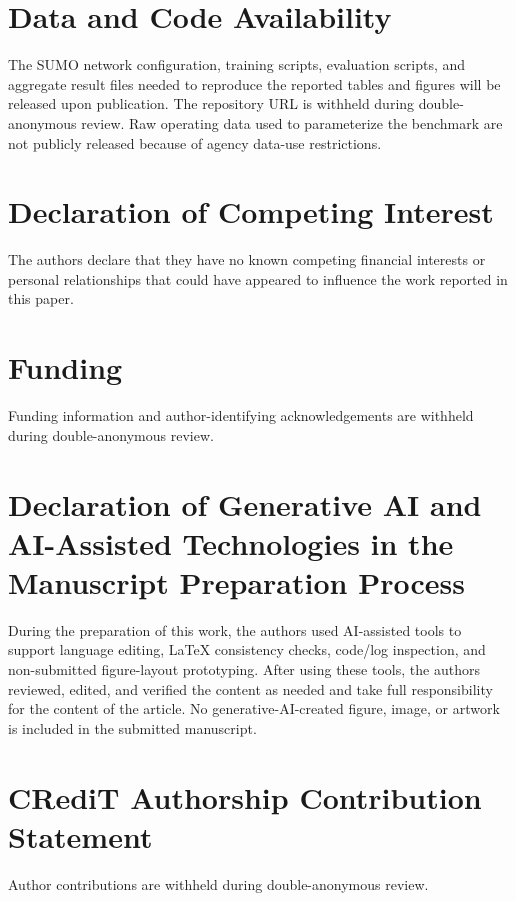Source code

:\section*{Data and Code Availability}

The SUMO network configuration, training scripts, evaluation scripts, and aggregate result files needed to reproduce the reported tables and figures will be released upon publication.
The repository URL is withheld during double-anonymous review.
Raw operating data used to parameterize the benchmark are not publicly released because of agency data-use restrictions.

\section*{Declaration of Competing Interest}

The authors declare that they have no known competing financial interests or personal relationships that could have appeared to influence the work reported in this paper.

\section*{Funding}

Funding information and author-identifying acknowledgements are withheld during double-anonymous review.

\section*{Declaration of Generative AI and AI-Assisted Technologies in the Manuscript Preparation Process}

During the preparation of this work, the authors used AI-assisted tools to support language editing, LaTeX consistency checks, code/log inspection, and non-submitted figure-layout prototyping.
After using these tools, the authors reviewed, edited, and verified the content as needed and take full responsibility for the content of the article.
No generative-AI-created figure, image, or artwork is included in the submitted manuscript.

\section*{CRediT Authorship Contribution Statement}

Author contributions are withheld during double-anonymous review.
★ ★ ★ ★ ★ ★ ★
* [WHAT THE EXERCISE ASKS]: Pass over the images and copy the rest of the material above exactly.

* [ANSWER BELOW]:
Source code

:\section*{Data and Code Availability}

The SUMO network configuration, training scripts, evaluation scripts, and aggregate result files needed to reproduce the reported tables and figures will be released upon publication.
The repository URL is withheld during double-anonymous review.
Raw operating data used to parameterize the benchmark are not publicly released because of agency data-use restrictions.

\section*{Declaration of Competing Interest}

The authors declare that they have no known competing financial interests or personal relationships that could have appeared to influence the work reported in this paper.

\section*{Funding}

Funding information and author-identifying acknowledgements are withheld during double-anonymous review.

\section*{Declaration of Generative AI and AI-Assisted Technologies in the Manuscript Preparation Process}

During the preparation of this work, the authors used AI-assisted tools to support language editing, LaTeX consistency checks, code/log inspection, and non-submitted figure-layout prototyping.
After using these tools, the authors reviewed, edited, and verified the content as needed and take full responsibility for the content of the article.
No generative-AI-created figure, image, or artwork is included in the submitted manuscript.

\section*{CRediT Authorship Contribution Statement}

Author contributions are withheld during double-anonymous review.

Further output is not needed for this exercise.